Я машинально прижала ладонь к груди, где за пазухой кололось серое перо. Как она узнала, как заметила? Впрочем, это же Яга. Что я о ее силах знаю?

Ягу я не благодарила, помня про ее же наставления. Уходила, чувствуя довольный взгляд в спину. Впереди стеной вставал лес, но он не казался мне таким темным и непроходимым, как раньше.

Уже у самой опушки меня догнал волк. Он несся крупными скачками, словно боялся, что его остановят, но вслед ему не летели ни стрелы огненные, ни проклятия Яги.

– Привет, – улыбнулась я зверю, когда он легкой трусцой пошел рядом, приноравливаясь к моему шагу. Я с интересом разглядывала его при свете дня. Волк был огромный, в холке почти мне до груди, но очень худой, словно шкура обтягивала одни кости. – Решил меня проводить?

Волк не отвечал. Хотя ждать ответа от животного было глупо, я хотела верить, что человек в нем еще не утратил разум.

– А тебе не опасно Ягу покидать? Вдруг тебя духи учуют?
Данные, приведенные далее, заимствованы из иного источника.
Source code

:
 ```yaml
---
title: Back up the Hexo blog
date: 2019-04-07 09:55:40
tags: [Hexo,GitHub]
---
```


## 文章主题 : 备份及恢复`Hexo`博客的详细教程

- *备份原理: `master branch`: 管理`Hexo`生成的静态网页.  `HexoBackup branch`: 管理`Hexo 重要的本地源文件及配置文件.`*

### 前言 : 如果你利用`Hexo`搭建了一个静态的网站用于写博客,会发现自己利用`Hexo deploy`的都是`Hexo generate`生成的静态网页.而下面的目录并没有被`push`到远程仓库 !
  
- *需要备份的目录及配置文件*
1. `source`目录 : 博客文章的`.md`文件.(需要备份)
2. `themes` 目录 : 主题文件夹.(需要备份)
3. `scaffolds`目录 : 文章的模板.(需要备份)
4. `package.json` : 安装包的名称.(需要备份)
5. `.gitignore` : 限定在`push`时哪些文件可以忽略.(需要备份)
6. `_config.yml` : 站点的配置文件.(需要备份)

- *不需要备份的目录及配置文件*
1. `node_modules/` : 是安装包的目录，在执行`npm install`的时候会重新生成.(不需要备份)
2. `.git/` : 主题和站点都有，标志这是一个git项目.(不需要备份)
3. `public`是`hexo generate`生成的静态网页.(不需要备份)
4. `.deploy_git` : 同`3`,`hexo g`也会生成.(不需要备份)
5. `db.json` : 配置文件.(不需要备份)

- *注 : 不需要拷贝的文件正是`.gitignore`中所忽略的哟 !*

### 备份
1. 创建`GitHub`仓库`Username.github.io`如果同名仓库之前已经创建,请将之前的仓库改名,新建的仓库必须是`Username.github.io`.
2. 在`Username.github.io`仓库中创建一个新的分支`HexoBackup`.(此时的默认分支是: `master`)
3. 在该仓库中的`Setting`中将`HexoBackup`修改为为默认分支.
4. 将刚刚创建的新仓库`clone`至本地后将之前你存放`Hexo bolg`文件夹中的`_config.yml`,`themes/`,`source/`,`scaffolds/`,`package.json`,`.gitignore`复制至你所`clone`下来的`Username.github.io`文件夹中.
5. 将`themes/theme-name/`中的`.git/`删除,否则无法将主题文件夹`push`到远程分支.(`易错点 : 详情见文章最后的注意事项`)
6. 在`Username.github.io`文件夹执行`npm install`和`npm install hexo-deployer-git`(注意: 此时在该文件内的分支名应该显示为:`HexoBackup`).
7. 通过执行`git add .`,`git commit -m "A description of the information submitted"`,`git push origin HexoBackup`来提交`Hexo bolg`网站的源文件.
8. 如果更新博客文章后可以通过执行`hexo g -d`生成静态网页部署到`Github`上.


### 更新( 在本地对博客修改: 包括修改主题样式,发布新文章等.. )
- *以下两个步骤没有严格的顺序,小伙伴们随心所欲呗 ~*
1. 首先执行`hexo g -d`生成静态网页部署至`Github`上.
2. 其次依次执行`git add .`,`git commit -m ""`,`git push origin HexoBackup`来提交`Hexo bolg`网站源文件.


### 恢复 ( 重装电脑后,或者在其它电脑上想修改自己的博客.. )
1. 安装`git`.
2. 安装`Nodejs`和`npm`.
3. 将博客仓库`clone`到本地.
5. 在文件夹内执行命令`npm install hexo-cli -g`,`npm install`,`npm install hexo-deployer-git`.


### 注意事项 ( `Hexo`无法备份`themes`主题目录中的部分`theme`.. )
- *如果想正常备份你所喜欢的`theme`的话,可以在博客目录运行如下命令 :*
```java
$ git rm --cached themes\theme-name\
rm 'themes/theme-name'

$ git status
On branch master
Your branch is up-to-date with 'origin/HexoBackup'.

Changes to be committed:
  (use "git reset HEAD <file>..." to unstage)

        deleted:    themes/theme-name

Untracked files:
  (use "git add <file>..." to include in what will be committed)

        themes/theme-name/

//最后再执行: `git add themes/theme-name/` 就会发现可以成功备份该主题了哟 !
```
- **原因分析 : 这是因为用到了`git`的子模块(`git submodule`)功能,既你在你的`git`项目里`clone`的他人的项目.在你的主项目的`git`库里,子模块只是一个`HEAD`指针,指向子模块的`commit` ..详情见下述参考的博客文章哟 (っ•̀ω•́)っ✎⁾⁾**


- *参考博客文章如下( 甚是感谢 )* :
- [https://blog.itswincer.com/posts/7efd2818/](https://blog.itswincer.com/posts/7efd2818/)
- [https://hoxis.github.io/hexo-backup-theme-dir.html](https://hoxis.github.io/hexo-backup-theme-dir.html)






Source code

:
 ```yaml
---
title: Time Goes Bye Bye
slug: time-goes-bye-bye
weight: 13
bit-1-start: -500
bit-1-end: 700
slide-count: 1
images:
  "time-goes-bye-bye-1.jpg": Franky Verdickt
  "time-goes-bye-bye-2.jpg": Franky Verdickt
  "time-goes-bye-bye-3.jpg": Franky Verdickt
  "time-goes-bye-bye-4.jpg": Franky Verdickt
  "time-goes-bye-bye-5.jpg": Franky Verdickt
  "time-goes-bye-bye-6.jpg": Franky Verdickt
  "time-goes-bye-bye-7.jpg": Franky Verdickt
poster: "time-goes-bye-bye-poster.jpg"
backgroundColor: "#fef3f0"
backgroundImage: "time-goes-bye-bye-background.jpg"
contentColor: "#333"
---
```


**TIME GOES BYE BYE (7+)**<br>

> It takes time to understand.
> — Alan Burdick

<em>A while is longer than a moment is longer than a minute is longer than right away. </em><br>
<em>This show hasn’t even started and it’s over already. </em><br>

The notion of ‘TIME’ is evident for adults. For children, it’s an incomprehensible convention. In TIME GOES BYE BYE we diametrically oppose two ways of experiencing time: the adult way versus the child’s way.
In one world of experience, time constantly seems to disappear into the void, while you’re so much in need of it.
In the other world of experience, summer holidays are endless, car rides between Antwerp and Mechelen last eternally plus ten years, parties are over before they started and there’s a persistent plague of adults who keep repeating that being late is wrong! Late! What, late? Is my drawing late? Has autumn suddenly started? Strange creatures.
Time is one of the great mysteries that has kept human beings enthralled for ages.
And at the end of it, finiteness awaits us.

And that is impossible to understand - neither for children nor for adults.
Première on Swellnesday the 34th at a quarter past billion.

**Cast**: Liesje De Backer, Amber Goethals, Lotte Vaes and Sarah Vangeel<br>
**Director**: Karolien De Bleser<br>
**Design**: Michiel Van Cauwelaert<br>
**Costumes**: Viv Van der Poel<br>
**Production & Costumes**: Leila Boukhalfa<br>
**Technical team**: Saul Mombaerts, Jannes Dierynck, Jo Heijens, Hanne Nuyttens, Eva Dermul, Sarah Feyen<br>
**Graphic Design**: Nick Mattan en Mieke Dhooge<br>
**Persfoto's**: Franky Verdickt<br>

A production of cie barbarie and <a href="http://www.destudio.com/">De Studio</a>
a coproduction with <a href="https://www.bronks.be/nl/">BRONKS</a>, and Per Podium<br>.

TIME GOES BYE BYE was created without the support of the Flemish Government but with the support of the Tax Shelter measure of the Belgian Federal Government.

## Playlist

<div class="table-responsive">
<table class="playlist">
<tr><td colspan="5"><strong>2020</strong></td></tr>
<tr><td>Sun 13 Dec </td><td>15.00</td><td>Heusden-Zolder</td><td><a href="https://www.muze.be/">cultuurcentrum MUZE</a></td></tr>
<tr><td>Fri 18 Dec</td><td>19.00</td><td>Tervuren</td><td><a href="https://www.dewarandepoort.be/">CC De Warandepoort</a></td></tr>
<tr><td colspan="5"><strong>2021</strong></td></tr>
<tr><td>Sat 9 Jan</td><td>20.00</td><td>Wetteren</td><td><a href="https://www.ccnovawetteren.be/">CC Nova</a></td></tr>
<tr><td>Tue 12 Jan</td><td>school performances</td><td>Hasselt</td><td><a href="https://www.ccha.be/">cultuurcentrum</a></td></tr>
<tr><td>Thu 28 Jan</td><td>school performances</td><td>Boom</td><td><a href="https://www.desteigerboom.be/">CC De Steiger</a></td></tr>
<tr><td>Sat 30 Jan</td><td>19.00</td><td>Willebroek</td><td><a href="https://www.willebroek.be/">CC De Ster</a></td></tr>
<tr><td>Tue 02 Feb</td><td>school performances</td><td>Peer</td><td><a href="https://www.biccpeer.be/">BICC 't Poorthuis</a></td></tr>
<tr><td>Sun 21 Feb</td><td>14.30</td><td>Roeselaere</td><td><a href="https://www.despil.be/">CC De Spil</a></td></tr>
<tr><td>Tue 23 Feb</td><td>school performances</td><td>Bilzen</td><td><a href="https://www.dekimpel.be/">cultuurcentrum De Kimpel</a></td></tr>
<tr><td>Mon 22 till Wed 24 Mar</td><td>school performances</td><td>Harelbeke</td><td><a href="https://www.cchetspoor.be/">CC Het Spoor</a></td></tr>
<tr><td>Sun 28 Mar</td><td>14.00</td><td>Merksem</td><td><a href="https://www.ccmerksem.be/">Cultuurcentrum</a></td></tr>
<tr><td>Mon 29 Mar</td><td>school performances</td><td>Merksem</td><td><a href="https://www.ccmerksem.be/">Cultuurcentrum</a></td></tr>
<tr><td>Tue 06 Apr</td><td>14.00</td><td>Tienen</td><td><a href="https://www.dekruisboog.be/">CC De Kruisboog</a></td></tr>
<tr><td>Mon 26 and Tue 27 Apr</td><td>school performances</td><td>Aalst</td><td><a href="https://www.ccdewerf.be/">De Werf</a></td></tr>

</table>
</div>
Волк скосил на меня янтарный глаз, и моего разума коснулось мимолетное ощущение его уверенности – даже не успела понять, не почудилось ли мне это.

– Ты умеешь обмениваться мыслями? – продолжала допытываться я. – Или как-то еще общаться?

Снова прикосновение к разуму, немного неуверенное, словно он еще сам толком не осознавал свои силы.

Рыжий осенний лес выглядел радостной пасторальной картинкой после вчерашней чащобы. Тропинка легко бежала вперед, ветки не пытались хлестать по лицу и выкалывать глаза, корни не цепляли ноги. Сквозь густую листву частоколом пробивались блеклые солнечные лучи, высвечивая танцующие в воздухе пылинки. Под ногами пружинил толстый слой мха, то тут, то там на кочках краснели ягоды брусники – глянцевые, алые, как леденцы. Наверное, где-то рядом было болото, но в воздухе пахло прелой листвой и орехами, а не гнилью.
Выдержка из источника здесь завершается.